**TO DO:** Each record that follows is to be output in full, precisely as written.

+++

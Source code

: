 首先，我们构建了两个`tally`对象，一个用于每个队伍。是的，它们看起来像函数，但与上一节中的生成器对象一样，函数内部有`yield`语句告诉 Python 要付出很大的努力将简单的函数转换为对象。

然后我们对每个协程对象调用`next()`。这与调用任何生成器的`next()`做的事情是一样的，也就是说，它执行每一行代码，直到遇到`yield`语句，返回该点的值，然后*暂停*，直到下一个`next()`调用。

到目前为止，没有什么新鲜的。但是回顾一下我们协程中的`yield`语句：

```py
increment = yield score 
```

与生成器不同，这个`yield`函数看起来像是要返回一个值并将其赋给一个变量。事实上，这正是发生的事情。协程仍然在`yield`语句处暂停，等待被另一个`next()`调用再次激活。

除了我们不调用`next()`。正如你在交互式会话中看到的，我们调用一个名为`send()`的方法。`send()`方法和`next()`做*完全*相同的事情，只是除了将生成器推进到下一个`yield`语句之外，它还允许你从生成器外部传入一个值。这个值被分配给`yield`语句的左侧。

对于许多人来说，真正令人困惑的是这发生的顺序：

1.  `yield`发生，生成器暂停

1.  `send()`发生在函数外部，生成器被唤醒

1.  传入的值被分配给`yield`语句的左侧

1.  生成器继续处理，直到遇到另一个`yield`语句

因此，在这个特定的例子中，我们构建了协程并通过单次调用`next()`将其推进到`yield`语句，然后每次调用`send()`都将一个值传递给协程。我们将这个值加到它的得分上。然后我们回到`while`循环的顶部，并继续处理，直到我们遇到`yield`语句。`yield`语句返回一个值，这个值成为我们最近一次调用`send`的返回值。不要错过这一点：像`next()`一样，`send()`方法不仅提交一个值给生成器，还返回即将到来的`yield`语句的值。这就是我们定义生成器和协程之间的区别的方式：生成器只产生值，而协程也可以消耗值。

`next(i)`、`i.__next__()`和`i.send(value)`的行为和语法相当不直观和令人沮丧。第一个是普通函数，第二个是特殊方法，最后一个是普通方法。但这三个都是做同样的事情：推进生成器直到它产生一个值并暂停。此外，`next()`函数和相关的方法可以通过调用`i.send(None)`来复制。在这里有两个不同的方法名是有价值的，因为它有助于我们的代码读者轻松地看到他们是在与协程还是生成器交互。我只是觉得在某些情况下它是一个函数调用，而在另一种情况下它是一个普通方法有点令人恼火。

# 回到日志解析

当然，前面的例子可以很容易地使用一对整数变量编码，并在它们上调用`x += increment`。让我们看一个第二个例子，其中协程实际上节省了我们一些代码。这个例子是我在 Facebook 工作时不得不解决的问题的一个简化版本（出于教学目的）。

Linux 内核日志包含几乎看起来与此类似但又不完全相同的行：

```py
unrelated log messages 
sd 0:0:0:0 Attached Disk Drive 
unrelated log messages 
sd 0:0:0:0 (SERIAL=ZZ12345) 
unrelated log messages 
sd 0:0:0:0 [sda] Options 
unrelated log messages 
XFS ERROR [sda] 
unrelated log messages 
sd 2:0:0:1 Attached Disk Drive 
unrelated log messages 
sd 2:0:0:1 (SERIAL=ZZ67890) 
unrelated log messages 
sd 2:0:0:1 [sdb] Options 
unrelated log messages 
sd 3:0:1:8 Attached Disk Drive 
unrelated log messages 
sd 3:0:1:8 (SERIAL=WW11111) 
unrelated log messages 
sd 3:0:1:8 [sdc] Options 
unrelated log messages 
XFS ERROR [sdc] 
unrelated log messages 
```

+++

**TASK OUTPUT:**
Source code

: 首先，我们构建了两个`tally`对象，一个用于每个队伍。是的，它们看起来像函数，但与上一节中的生成器对象一样，函数内部有`yield`语句告诉 Python 要付出很大的努力将简单的函数转换为对象。

然后我们对每个协程对象调用`next()`。这与调用任何生成器的`next()`做的事情是一样的，也就是说，它执行每一行代码，直到遇到`yield`语句，返回该点的值，然后*暂停*，直到下一个`next()`调用。

到目前为止，没有什么新鲜的。但是回顾一下我们协程中的`yield`语句：

```py
increment = yield score 
```

与生成器不同，这个`yield`函数看起来像是要返回一个值并将其赋给一个变量。事实上，这正是发生的事情。协程仍然在`yield`语句处暂停，等待被另一个`next()`调用再次激活。

除了我们不调用`next()`。正如你在交互式会话中看到的，我们调用一个名为`send()`的方法。`send()`方法和`next()`做*完全*相同的事情，只是除了将生成器推进到下一个`yield`语句之外，它还允许你从生成器外部传入一个值。这个值被分配给`yield`语句的左侧。

对于许多人来说，真正令人困惑的是这发生的顺序：

1.  `yield`发生，生成器暂停

1.  `send()`发生在函数外部，生成器被唤醒

1.  传入的值被分配给`yield`语句的左侧

1.  生成器继续处理，直到遇到另一个`yield`语句

因此，在这个特定的例子中，我们构建了协程并通过单次调用`next()`将其推进到`yield`语句，然后每次调用`send()`都将一个值传递给协程。我们将这个值加到它的得分上。然后我们回到`while`循环的顶部，并继续处理，直到我们遇到`yield`语句。`yield`语句返回一个值，这个值成为我们最近一次调用`send`的返回值。不要错过这一点：像`next()`一样，`send()`方法不仅提交一个值给生成器，还返回即将到来的`yield`语句的值。这就是我们定义生成器和协程之间的区别的方式：生成器只产生值，而协程也可以消耗值。

`next(i)`、`i.__next__()`和`i.send(value)`的行为和语法相当不直观和令人沮丧。第一个是普通函数，第二个是特殊方法，最后一个是普通方法。但这三个都是做同样的事情：推进生成器直到它产生一个值并暂停。此外，`next()`函数和相关的方法可以通过调用`i.send(None)`来复制。在这里有两个不同的方法名是有价值的，因为它有助于我们的代码读者轻松地看到他们是在与协程还是生成器交互。我只是觉得在某些情况下它是一个函数调用，而在另一种情况下它是一个普通方法有点令人恼火。

# 回到日志解析

当然，前面的例子可以很容易地使用一对整数变量编码，并在它们上调用`x += increment`。让我们看一个第二个例子，其中协程实际上节省了我们一些代码。这个例子是我在 Facebook 工作时不得不解决的问题的一个简化版本（出于教学目的）。

Linux 内核日志包含几乎看起来与此类似但又不完全相同的行：

```py
unrelated log messages 
sd 0:0:0:0 Attached Disk Drive 
unrelated log messages 
sd 0:0:0:0 (SERIAL=ZZ12345) 
unrelated log messages 
sd 0:0:0:0 [sda] Options 
unrelated log messages 
XFS ERROR [sda] 
unrelated log messages 
sd 2:0:0:1 Attached Disk Drive 
unrelated log messages 
sd 2:0:0:1 (SERIAL=ZZ67890) 
unrelated log messages 
sd 2:0:0:1 [sdb] Options 
unrelated log messages 
sd 3:0:1:8 Attached Disk Drive 
unrelated log messages 
sd 3:0:1:8 (SERIAL=WW11111) 
unrelated log messages 
sd 3:0:1:8 [sdc] Options 
unrelated log messages 
XFS ERROR [sdc] 
unrelated log messages 
```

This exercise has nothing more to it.